### [Prompt]
Omit the pictures. Print each entry below exactly.

(Source data)
· · ·
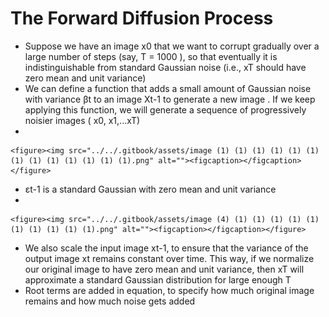 # The Forward Diffusion Process

* Suppose we have an image x0 that we want to corrupt gradually over a large number of steps (say, T = 1000 ), so that eventually it is indistinguishable from standard Gaussian noise (i.e., xT should have zero mean and unit variance)
* We can define a function that adds a small amount of Gaussian noise with variance βt to an image Xt-1 to generate a new image . If we keep applying this function, we will generate a sequence of progressively noisier images ( x0, x1,...xT)
*

    <figure><img src="../../.gitbook/assets/image (1) (1) (1) (1) (1) (1) (1) (1) (1) (1) (1) (1) (1).png" alt=""><figcaption></figcaption></figure>
* εt-1 is a standard Gaussian with zero mean and unit variance
*

    <figure><img src="../../.gitbook/assets/image (4) (1) (1) (1) (1) (1) (1) (1) (1) (1) (1).png" alt=""><figcaption></figcaption></figure>
* We also scale the input image xt-1, to ensure that the variance of the output image xt remains constant over time. This way, if we normalize our original image to have zero mean and unit variance, then xT will approximate a standard Gaussian distribution for large enough T
* Root terms are added in equation, to specify how much original image remains and how much noise gets added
· · ·
### [Exercise response]
 # The Forward Diffusion Process

* Suppose we have an image x0 that we want to corrupt gradually over a large number of steps (say, T = 1000 ), so that eventually it is indistinguishable from standard Gaussian noise (i.e., xT should have zero mean and unit variance)
* We can define a function that adds a small amount of Gaussian noise with variance βt to an image Xt-1 to generate a new image . If we keep applying this function, we will generate a sequence of progressively noisier images ( x0, x1,...xT)
*

    <figure><img src="../../.gitbook/assets/image (1) (1) (1) (1) (1) (1) (1) (1) (1) (1) (1) (1) (1).png" alt=""><figcaption></figcaption></figure>
* εt-1 is a standard Gaussian with zero mean and unit variance
*

    <figure><img src="../../.gitbook/assets/image (4) (1) (1) (1) (1) (1) (1) (1) (1) (1) (1).png" alt=""><figcaption></figcaption></figure>
* We also scale the input image xt-1, to ensure that the variance of the output image xt remains constant over time. This way, if we normalize our original image to have zero mean and unit variance, then xT will approximate a standard Gaussian distribution for large enough T
* Root terms are added in equation, to specify how much original image remains and how much noise gets added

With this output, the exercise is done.